SUPPLIED DATA:
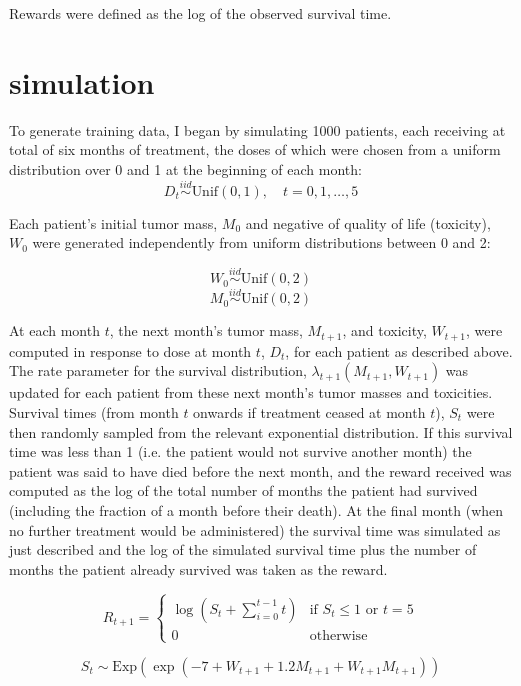 \documentclass[12pt]{article}
\begin{document}
Rewards were defined as the log of the observed survival time.


\section{simulation} %
\label{sec:simulation}

To generate training data, I began by simulating 1000 patients, each receiving at total of six months of treatment, the doses of which were chosen from a uniform distribution over 0 and 1 at the beginning of each month:
\[
  D_{t} \overset{iid}{\sim} \text{Unif}(0, 1), \quad t = 0, 1, \ldots, 5
\]

Each patient's initial tumor mass, $M_{0}$ and negative of quality of life (toxicity), $W_{0}$ were generated independently from uniform distributions between 0 and 2:

\[
  W_{0} \overset{iid}{\sim} \text{Unif}(0, 2)
\]
\[
  M_{0} \overset{iid}{\sim} \text{Unif}(0, 2)
\]

At each month $t$, the next month's tumor mass, $M_{t + 1}$, and toxicity, $W_{t + 1}$, were computed in response to dose at month $t$, $D_{t}$, for each patient as described above. The rate parameter for the survival distribution, $\lambda_{t+1}(M_{t + 1}, W_{t + 1})$ was updated for each patient from these next month's tumor masses and toxicities. Survival times (from month $t$ onwards if treatment ceased at month $t$), $S_{t}$ were then randomly sampled from the relevant exponential distribution. If this survival time was less than 1 (i.e. the patient would not survive another month) the patient was said to have died before the next month, and the reward received was computed as the log of the total number of months the patient had survived (including the fraction of a month before their death). At the final month (when no further treatment would be administered) the survival time was simulated as just described and the log of the simulated survival time plus the number of months the patient already survived was taken as the reward.

\[
  R_{t + 1} = \begin{cases}
    \log(S_{t} + \sum_{i = 0}^{t - 1} t) & \text{if } S_{t} \leq 1 \text{ or } t = 5 \\
    0 & \text{otherwise}
  \end{cases}
\]

\[
  S_{t} \sim \text{Exp}(\exp(-7 + W_{t+1} + 1.2 M_{t+1} + W_{t+1} M_{t+1}))
\]




\end{document}
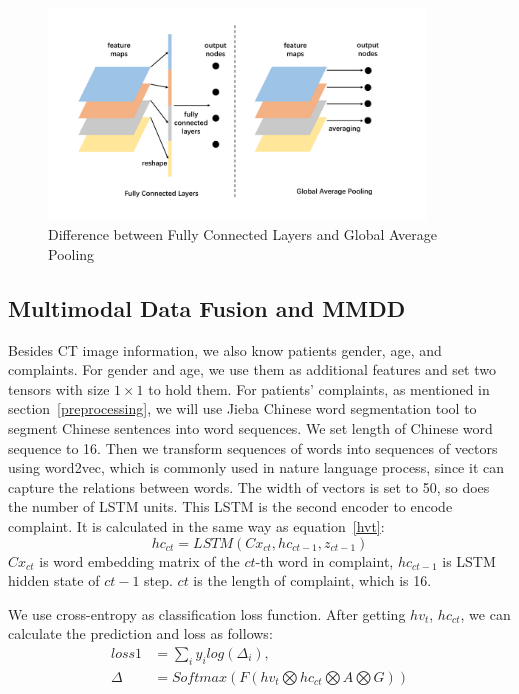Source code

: \documentclass[runningheads]{llncs}
\begin{document}
\begin{figure}[htb]
    \centerline{\includegraphics[width=100mm]{gap.pdf}}
    \vspace{-0cm}
    \caption{Difference between Fully Connected Layers and Global Average Pooling}
    \vspace{-0cm}
    \label{gap}
    \end{figure}


\subsection{Multimodal Data Fusion and MMDD}
\label{MMDD}
Besides CT image information, we also know patients gender, age, and complaints. For gender and age, we use them as additional features and set two tensors with size $1 \times 1$ to hold them. For patients' complaints, as mentioned in section~\ref{preprocessing}, we will use Jieba Chinese word segmentation tool to segment Chinese sentences into word sequences. We set length of Chinese word sequence to 16. Then we transform sequences of words into sequences of vectors using word2vec, which is commonly used in nature language process, since it can capture the relations between words. The width of vectors is set to 50, so does the number of LSTM units. This LSTM is the second encoder to encode complaint. It is calculated in the same way as equation~\ref{hvt}:
\begin{equation}
    hc_{ct} = LSTM(Cx_{ct}, hc_{ct-1}, z_{ct-1})
    \label{hct}
\end{equation}
$Cx_{ct}$ is word embedding matrix of the $ct$-th word in complaint, $hc_{ct-1}$ is LSTM hidden state of $ct-1$ step. $ct$ is the length of complaint, which is 16. 

We use cross-entropy as classification loss function\cite{Zreik2018A}. After getting $hv_t$, $hc_{ct}$, we can calculate the prediction and loss as follows:
\begin{align*}\label{classifyandloss1}
    loss1 &= \sum_i{y_i log(\Delta_i)}, \\
    \Delta &= Softmax(F(hv_t \bigotimes hc_{ct} \bigotimes A \bigotimes G))
\end{align*}
\end{document}
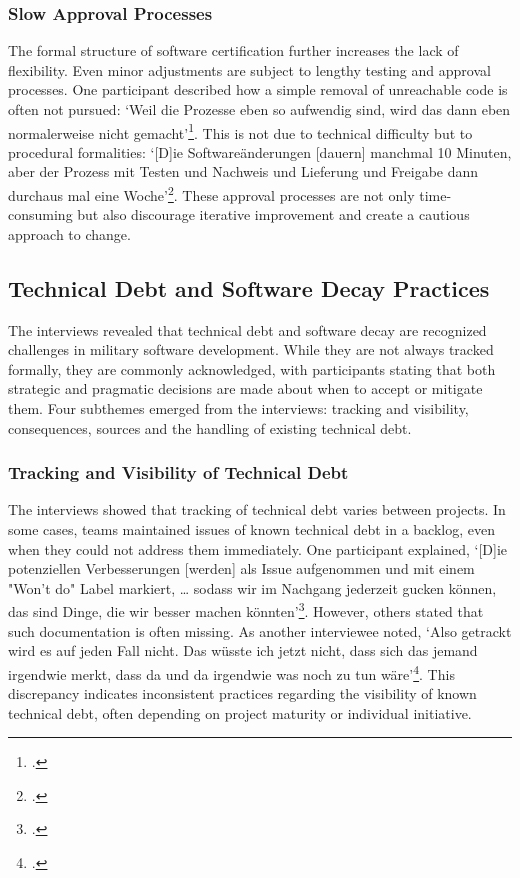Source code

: \subsubsection{Slow Approval Processes}
The formal structure of software certification further increases the lack of flexibility. Even minor adjustments are subject to lengthy testing and approval processes. One participant described how a simple removal of unreachable code is often not pursued:
`Weil die Prozesse eben so aufwendig sind, wird das dann eben normalerweise nicht gemacht'\footcite[74]{Interview22025}. This is not due to technical difficulty but to procedural formalities: `[D]ie Softwareänderungen [dauern] manchmal 10 Minuten, aber der Prozess mit Testen und Nachweis und Lieferung und Freigabe dann durchaus mal eine Woche'\footcite[66]{Interview12025}.
These approval processes are not only time-consuming but also discourage iterative improvement and create a cautious approach to change.

\subsection{Technical Debt and Software Decay Practices}
The interviews revealed that technical debt and software decay are recognized challenges in military software development. While they are not always tracked formally, they are commonly acknowledged, with participants stating that both strategic and pragmatic decisions are made about when to accept or mitigate them.
Four subthemes emerged from the interviews: tracking and visibility, consequences, sources and the handling of existing technical debt.

\subsubsection{Tracking and Visibility of Technical Debt}
The interviews showed that tracking of technical debt varies between projects. In some cases, teams maintained issues of known technical debt in a backlog, even when they could not address them immediately. One participant explained, `[D]ie potenziellen Verbesserungen [werden] als Issue aufgenommen und mit einem "Won't do" Label markiert, \ldots
sodass wir im Nachgang jederzeit gucken können, das sind Dinge, die wir besser machen könnten'\footcite[78]{Interview32025}.
However, others stated that such documentation is often missing. As another interviewee noted, `Also getrackt wird es auf jeden Fall nicht. Das wüsste ich jetzt nicht, dass sich das jemand irgendwie merkt, dass da und da irgendwie was noch zu tun wäre'\footcite[62]{Interview12025}.
This discrepancy indicates inconsistent practices regarding the visibility of known technical debt, often depending on project maturity or individual initiative.\\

WHAT YOU ARE ASKED TO DO: Repeat the whole listing above word for word. Leave out the pictures.

ANSWER BOX:
 \documentclass[12pt]{article}
\begin{document}
Rewards were defined as the log of the observed survival time.


\section{simulation} %
\label{sec:simulation}

To generate training data, I began by simulating 1000 patients, each receiving at total of six months of treatment, the doses of which were chosen from a uniform distribution over 0 and 1 at the beginning of each month:
\[
  D_{t} \overset{iid}{\sim} \text{Unif}(0, 1), \quad t = 0, 1, \ldots, 5
\]

Each patient's initial tumor mass, $M_{0}$ and negative of quality of life (toxicity), $W_{0}$ were generated independently from uniform distributions between 0 and 2:

\[
  W_{0} \overset{iid}{\sim} \text{Unif}(0, 2)
\]
\[
  M_{0} \overset{iid}{\sim} \text{Unif}(0, 2)
\]

At each month $t$, the next month's tumor mass, $M_{t + 1}$, and toxicity, $W_{t + 1}$, were computed in response to dose at month $t$, $D_{t}$, for each patient as described above. The rate parameter for the survival distribution, $\lambda_{t+1}(M_{t + 1}, W_{t + 1})$ was updated for each patient from these next month's tumor masses and toxicities. Survival times (from month $t$ onwards if treatment ceased at month $t$), $S_{t}$ were then randomly sampled from the relevant exponential distribution. If this survival time was less than 1 (i.e. the patient would not survive another month) the patient was said to have died before the next month, and the reward received was computed as the log of the total number of months the patient had survived (including the fraction of a month before their death). At the final month (when no further treatment would be administered) the survival time was simulated as just described and the log of the simulated survival time plus the number of months the patient already survived was taken as the reward.

\[
  R_{t + 1} = \begin{cases}
    \log(S_{t} + \sum_{i = 0}^{t - 1} t) & \text{if } S_{t} \leq 1 \text{ or } t = 5 \\
    0 & \text{otherwise}
  \end{cases}
\]

\[
  S_{t} \sim \text{Exp}(\exp(-7 + W_{t+1} + 1.2 M_{t+1} + W_{t+1} M_{t+1}))
\]




\end{document}
Source code

: \documentclass[runningheads]{llncs}
\begin{document}
\begin{figure}[htb]
    \centerline{\includegraphics[width=100mm]{gap.pdf}}
    \vspace{-0cm}
    \caption{Difference between Fully Connected Layers and Global Average Pooling}
    \vspace{-0cm}
    \label{gap}
    \end{figure}


\subsection{Multimodal Data Fusion and MMDD}
\label{MMDD}
Besides CT image information, we also know patients gender, age, and complaints. For gender and age, we use them as additional features and set two tensors with size $1 \times 1$ to hold them. For patients' complaints, as mentioned in section~\ref{preprocessing}, we will use Jieba Chinese word segmentation tool to segment Chinese sentences into word sequences. We set length of Chinese word sequence to 16. Then we transform sequences of words into sequences of vectors using word2vec, which is commonly used in nature language process, since it can capture the relations between words. The width of vectors is set to 50, so does the number of LSTM units. This LSTM is the second encoder to encode complaint. It is calculated in the same way as equation~\ref{hvt}:
\begin{equation}
    hc_{ct} = LSTM(Cx_{ct}, hc_{ct-1}, z_{ct-1})
    \label{hct}
\end{equation}
$Cx_{ct}$ is word embedding matrix of the $ct$-th word in complaint, $hc_{ct-1}$ is LSTM hidden state of $ct-1$ step. $ct$ is the length of complaint, which is 16. 

We use cross-entropy as classification loss function\cite{Zreik2018A}. After getting $hv_t$, $hc_{ct}$, we can calculate the prediction and loss as follows:
\begin{align*}\label{classifyandloss1}
    loss1 &= \sum_i{y_i log(\Delta_i)}, \\
    \Delta &= Softmax(F(hv_t \bigotimes hc_{ct} \bigotimes A \bigotimes G))
\end{align*}
\end{document}
Source code

: \subsubsection{Slow Approval Processes}
The formal structure of software certification further increases the lack of flexibility. Even minor adjustments are subject to lengthy testing and approval processes. One participant described how a simple removal of unreachable code is often not pursued:
`Weil die Prozesse eben so aufwendig sind, wird das dann eben normalerweise nicht gemacht'\footcite[74]{Interview22025}. This is not due to technical difficulty but to procedural formalities: `[D]ie Softwareänderungen [dauern] manchmal 10 Minuten, aber der Prozess mit Testen und Nachweis und Lieferung und Freigabe dann durchaus mal eine Woche'\footcite[66]{Interview12025}.
These approval processes are not only time-consuming but also discourage iterative improvement and create a cautious approach to change.

\subsection{Technical Debt and Software Decay Practices}
The interviews revealed that technical debt and software decay are recognized challenges in military software development. While they are not always tracked formally, they are commonly acknowledged, with participants stating that both strategic and pragmatic decisions are made about when to accept or mitigate them.
Four subthemes emerged from the interviews: tracking and visibility, consequences, sources and the handling of existing technical debt.

\subsubsection{Tracking and Visibility of Technical Debt}
The interviews showed that tracking of technical debt varies between projects. In some cases, teams maintained issues of known technical debt in a backlog, even when they could not address them immediately. One participant explained, `[D]ie potenziellen Verbesserungen [werden] als Issue aufgenommen und mit einem "Won't do" Label markiert, \ldots
sodass wir im Nachgang jederzeit gucken können, das sind Dinge, die wir besser machen könnten'\footcite[78]{Interview32025}.
However, others stated that such documentation is often missing. As another interviewee noted, `Also getrackt wird es auf jeden Fall nicht. Das wüsste ich jetzt nicht, dass sich das jemand irgendwie merkt, dass da und da irgendwie was noch zu tun wäre'\footcite[62]{Interview12025}.
This discrepancy indicates inconsistent practices regarding the visibility of known technical debt, often depending on project maturity or individual initiative.\\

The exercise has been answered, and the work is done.